◆ Problem statement: An exact copy of every entry is needed, without the pictures.

○ ○ ○ ○ ○

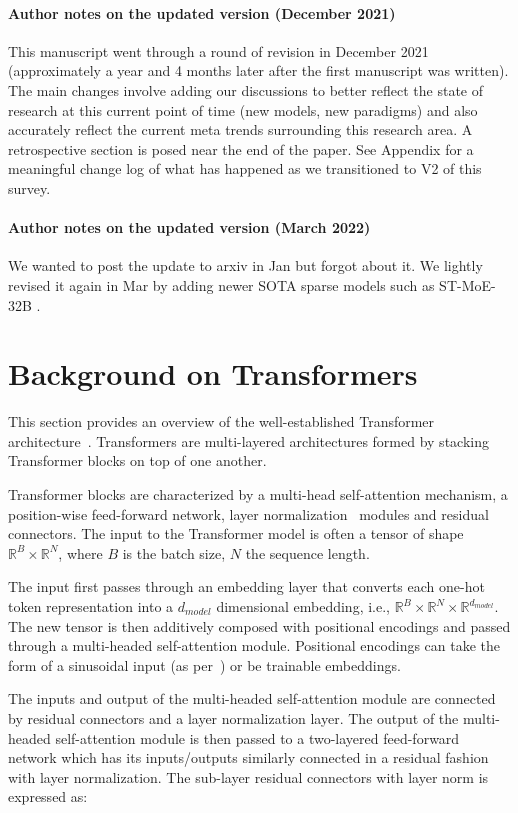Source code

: \paragraph{Author notes on the updated version (December 2021)} This manuscript went through a round of revision in December 2021 (approximately a year and 4 months later after the first manuscript was written). The main changes involve adding our discussions to better reflect the state of research at this current point of time (new models, new paradigms) and also accurately reflect the current meta trends surrounding this research area. A retrospective section is posed near the end of the paper. See Appendix for a meaningful change log of what has happened as we transitioned to V2 of this survey.

\paragraph{Author notes on the updated version (March 2022)} We wanted to post the update to arxiv in Jan but forgot about it. We lightly revised it again in Mar by adding newer SOTA sparse models such as ST-MoE-32B \citep{zoph2022designing}.

\section{Background on Transformers} This section provides an overview of the well-established Transformer architecture~\citep{vaswani2017attention}. Transformers are multi-layered architectures formed by stacking Transformer blocks on top of one another. 

Transformer blocks are characterized by a multi-head self-attention mechanism, a position-wise feed-forward network, layer normalization~\citep{ba2016layer} modules and residual connectors. The input to the Transformer model is often a tensor of shape $\mathbb{R}^B \times \mathbb{R}^N$, where $B$ is the batch size, $N$ the sequence length.

The input first passes through an embedding layer that converts each one-hot token representation into a $d_{model}$ dimensional embedding, i.e., $\mathbb{R}^B \times \mathbb{R}^N \times \mathbb{R}^{d_{model}}$. The new tensor is then additively composed with positional encodings and passed through a multi-headed self-attention module. Positional encodings can take the form of a sinusoidal input (as per~\citep{vaswani2017attention}) or be trainable embeddings.

The inputs and output of the multi-headed self-attention module are connected by residual connectors and a layer normalization layer. The output of the multi-headed self-attention module is then passed to a two-layered feed-forward network which has its inputs/outputs similarly connected in a residual fashion with layer normalization. The sub-layer residual connectors with layer norm is expressed as:

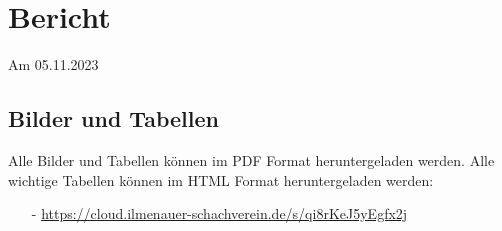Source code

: \documentclass[a4paper,ngerman]{tui-algo-seminar}
\title{\inhalt}
\author{Erik Skopp}
\newcommand{\inhalt}{28. Magdeburger A-Open 2023}
\begin{document}
\maketitle
\thispagestyle{plain} %
\begin{abstract}
Bericht: \inhalt.\\
Das 
\end{abstract}

\section{Bericht}
Am 05.11.2023 

\subsection{Bilder und Tabellen}
Alle Bilder und Tabellen können im PDF Format heruntergeladen werden. Alle wichtige Tabellen können im HTML Format heruntergeladen werden: \\
\begin{itemize}
    \item[-] \hyperlink{https://cloud.ilmenauer-schachverein.de/s/qi8rKeJ5yEgfx2j}{https://cloud.ilmenauer-schachverein.de/s/qi8rKeJ5yEgfx2j}
\end{itemize}
\end{document}
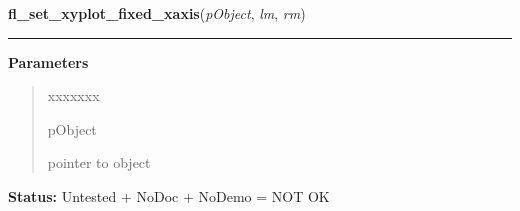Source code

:     \label{xformslib:library:fl_set_xyplot_fixed_xaxis}

    \vspace{0.5ex}

\hspace{.8\funcindent}\begin{boxedminipage}{\funcwidth}

    \raggedright \textbf{fl\_set\_xyplot\_fixed\_xaxis}(\textit{pObject}, \textit{lm}, \textit{rm})

    \vspace{-1.5ex}

    \rule{\textwidth}{0.5\fboxrule}
\setlength{\parskip}{2ex}
\setlength{\parskip}{1ex}
      \textbf{Parameters}
      \vspace{-1ex}

      \begin{quote}
        \begin{Ventry}{xxxxxxx}

          \item[pObject]

          pointer to object

        \end{Ventry}

      \end{quote}

\textbf{Status:} Untested + NoDoc + NoDemo = NOT OK



    \end{boxedminipage}

    \label{xformslib:library:fl_set_xyplot_fixed_yaxis}

    \vspace{0.5ex}


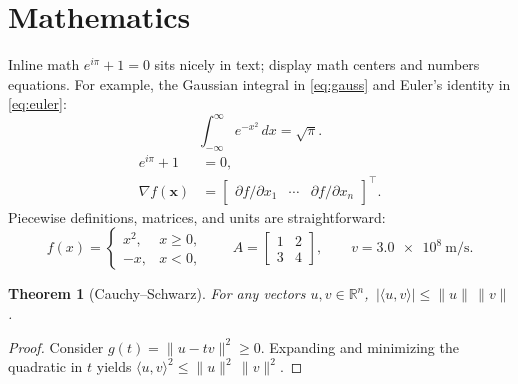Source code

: \documentclass[11pt]{article}
\newtheorem{theorem}{Theorem}
\newcommand{\R}{\mathbb{R}}
\newcommand{\vect}[1]{\boldsymbol{#1}}
\begin{document}
\section{Mathematics}
Inline math $e^{i\pi}+1=0$ sits nicely in text; display math centers and numbers equations. For example, the Gaussian integral in \cref{eq:gauss} and Euler's identity in \cref{eq:euler}:
\begin{equation}\label{eq:gauss}
\int_{-\infty}^{\infty} e^{-x^2}\,dx = \sqrt{\pi}.
\end{equation}
\begin{align}
  e^{i\pi} + 1 &= 0, \label{eq:euler}\\
  \nabla f(\vect{x}) &= \begin{bmatrix} \partial f/\partial x_1 & \cdots & \partial f/\partial x_n \end{bmatrix}^{\!\top}.
\end{align}
Piecewise definitions, matrices, and units are straightforward:
\[
  f(x) = \begin{cases}
    x^2, & x \ge 0, \\
    -x,  & x < 0,
  \end{cases}\qquad
  A = \begin{bmatrix}1 & 2 \\ 3 & 4\end{bmatrix},\qquad v=\SI{3.0e8}{\meter\per\second}.
\]

\begin{theorem}[Cauchy--Schwarz]
For any vectors $u,v\in\R^n$, $\,|\langle u,v\rangle|\le \|u\|\,\|v\|$.
\end{theorem}
\begin{proof}
Consider $g(t)=\|u-t v\|^2\ge 0$. Expanding and minimizing the quadratic in $t$ yields $\langle u,v\rangle^2\le \|u\|^2\,\|v\|^2$.
\end{proof}
\end{document}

○ ○ ○ ○ ○

◆ Response to this task:
Source code

: \paragraph{Author notes on the updated version (December 2021)} This manuscript went through a round of revision in December 2021 (approximately a year and 4 months later after the first manuscript was written). The main changes involve adding our discussions to better reflect the state of research at this current point of time (new models, new paradigms) and also accurately reflect the current meta trends surrounding this research area. A retrospective section is posed near the end of the paper. See Appendix for a meaningful change log of what has happened as we transitioned to V2 of this survey.

\paragraph{Author notes on the updated version (March 2022)} We wanted to post the update to arxiv in Jan but forgot about it. We lightly revised it again in Mar by adding newer SOTA sparse models such as ST-MoE-32B \citep{zoph2022designing}.

\section{Background on Transformers} This section provides an overview of the well-established Transformer architecture~\citep{vaswani2017attention}. Transformers are multi-layered architectures formed by stacking Transformer blocks on top of one another. 

Transformer blocks are characterized by a multi-head self-attention mechanism, a position-wise feed-forward network, layer normalization~\citep{ba2016layer} modules and residual connectors. The input to the Transformer model is often a tensor of shape $\mathbb{R}^B \times \mathbb{R}^N$, where $B$ is the batch size, $N$ the sequence length.

The input first passes through an embedding layer that converts each one-hot token representation into a $d_{model}$ dimensional embedding, i.e., $\mathbb{R}^B \times \mathbb{R}^N \times \mathbb{R}^{d_{model}}$. The new tensor is then additively composed with positional encodings and passed through a multi-headed self-attention module. Positional encodings can take the form of a sinusoidal input (as per~\citep{vaswani2017attention}) or be trainable embeddings.

The inputs and output of the multi-headed self-attention module are connected by residual connectors and a layer normalization layer. The output of the multi-headed self-attention module is then passed to a two-layered feed-forward network which has its inputs/outputs similarly connected in a residual fashion with layer normalization. The sub-layer residual connectors with layer norm is expressed as:

Source code

: \documentclass[a4paper,ngerman]{tui-algo-seminar}
\title{\inhalt}
\author{Erik Skopp}
\newcommand{\inhalt}{28. Magdeburger A-Open 2023}
\begin{document}
\maketitle
\thispagestyle{plain} %
\begin{abstract}
Bericht: \inhalt.\\
Das 
\end{abstract}

\section{Bericht}
Am 05.11.2023 

\subsection{Bilder und Tabellen}
Alle Bilder und Tabellen können im PDF Format heruntergeladen werden. Alle wichtige Tabellen können im HTML Format heruntergeladen werden: \\
\begin{itemize}
    \item[-] \hyperlink{https://cloud.ilmenauer-schachverein.de/s/qi8rKeJ5yEgfx2j}{https://cloud.ilmenauer-schachverein.de/s/qi8rKeJ5yEgfx2j}
\end{itemize}
\end{document}
Source code

:     \label{xformslib:library:fl_set_xyplot_fixed_xaxis}

    \vspace{0.5ex}

\hspace{.8\funcindent}\begin{boxedminipage}{\funcwidth}

    \raggedright \textbf{fl\_set\_xyplot\_fixed\_xaxis}(\textit{pObject}, \textit{lm}, \textit{rm})

    \vspace{-1.5ex}

    \rule{\textwidth}{0.5\fboxrule}
\setlength{\parskip}{2ex}
\setlength{\parskip}{1ex}
      \textbf{Parameters}
      \vspace{-1ex}

      \begin{quote}
        \begin{Ventry}{xxxxxxx}

          \item[pObject]

          pointer to object

        \end{Ventry}

      \end{quote}

\textbf{Status:} Untested + NoDoc + NoDemo = NOT OK



    \end{boxedminipage}

    \label{xformslib:library:fl_set_xyplot_fixed_yaxis}

    \vspace{0.5ex}


Source code

: \documentclass[11pt]{article}
\newtheorem{theorem}{Theorem}
\newcommand{\R}{\mathbb{R}}
\newcommand{\vect}[1]{\boldsymbol{#1}}
\begin{document}
\section{Mathematics}
Inline math $e^{i\pi}+1=0$ sits nicely in text; display math centers and numbers equations. For example, the Gaussian integral in \cref{eq:gauss} and Euler's identity in \cref{eq:euler}:
\begin{equation}\label{eq:gauss}
\int_{-\infty}^{\infty} e^{-x^2}\,dx = \sqrt{\pi}.
\end{equation}
\begin{align}
  e^{i\pi} + 1 &= 0, \label{eq:euler}\\
  \nabla f(\vect{x}) &= \begin{bmatrix} \partial f/\partial x_1 & \cdots & \partial f/\partial x_n \end{bmatrix}^{\!\top}.
\end{align}
Piecewise definitions, matrices, and units are straightforward:
\[
  f(x) = \begin{cases}
    x^2, & x \ge 0, \\
    -x,  & x < 0,
  \end{cases}\qquad
  A = \begin{bmatrix}1 & 2 \\ 3 & 4\end{bmatrix},\qquad v=\SI{3.0e8}{\meter\per\second}.
\]

\begin{theorem}[Cauchy--Schwarz]
For any vectors $u,v\in\R^n$, $\,|\langle u,v\rangle|\le \|u\|\,\|v\|$.
\end{theorem}
\begin{proof}
Consider $g(t)=\|u-t v\|^2\ge 0$. Expanding and minimizing the quadratic in $t$ yields $\langle u,v\rangle^2\le \|u\|^2\,\|v\|^2$.
\end{proof}
\end{document}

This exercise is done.